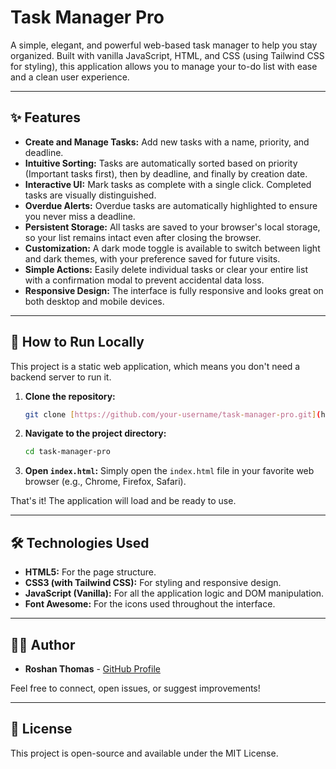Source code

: # Task Manager Pro

A simple, elegant, and powerful web-based task manager to help you stay organized. Built with vanilla JavaScript, HTML, and CSS (using Tailwind CSS for styling), this application allows you to manage your to-do list with ease and a clean user experience.

---

## ✨ Features

* **Create and Manage Tasks:** Add new tasks with a name, priority, and deadline.
* **Intuitive Sorting:** Tasks are automatically sorted based on priority (Important tasks first), then by deadline, and finally by creation date.
* **Interactive UI:** Mark tasks as complete with a single click. Completed tasks are visually distinguished.
* **Overdue Alerts:** Overdue tasks are automatically highlighted to ensure you never miss a deadline.
* **Persistent Storage:** All tasks are saved to your browser's local storage, so your list remains intact even after closing the browser.
* **Customization:** A dark mode toggle is available to switch between light and dark themes, with your preference saved for future visits.
* **Simple Actions:** Easily delete individual tasks or clear your entire list with a confirmation modal to prevent accidental data loss.
* **Responsive Design:** The interface is fully responsive and looks great on both desktop and mobile devices.

---

## 🚀 How to Run Locally

This project is a static web application, which means you don't need a backend server to run it.

1.  **Clone the repository:**
    ```bash
    git clone [https://github.com/your-username/task-manager-pro.git](https://github.com/your-username/task-manager-pro.git)
    ```
2.  **Navigate to the project directory:**
    ```bash
    cd task-manager-pro
    ```
3.  **Open `index.html`:** Simply open the `index.html` file in your favorite web browser (e.g., Chrome, Firefox, Safari).

That's it! The application will load and be ready to use.

---

## 🛠️ Technologies Used

* **HTML5:** For the page structure.
* **CSS3 (with Tailwind CSS):** For styling and responsive design.
* **JavaScript (Vanilla):** For all the application logic and DOM manipulation.
* **Font Awesome:** For the icons used throughout the interface.

---

## 🧑‍💻 Author

* **Roshan Thomas** - [GitHub Profile](https://github.com/roshanthm)

Feel free to connect, open issues, or suggest improvements!

---

## 📄 License

This project is open-source and available under the MIT License.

*EXERCISE:* Print exactly the lines of the records from the one containing "the page structure." through the end, and nothing besides them.

*RESULT:*
* **HTML5:** For the page structure.
* **CSS3 (with Tailwind CSS):** For styling and responsive design.
* **JavaScript (Vanilla):** For all the application logic and DOM manipulation.
* **Font Awesome:** For the icons used throughout the interface.

---

## 🧑‍💻 Author

* **Roshan Thomas** - [GitHub Profile](https://github.com/roshanthm)

Feel free to connect, open issues, or suggest improvements!

---

## 📄 License

This project is open-source and available under the MIT License.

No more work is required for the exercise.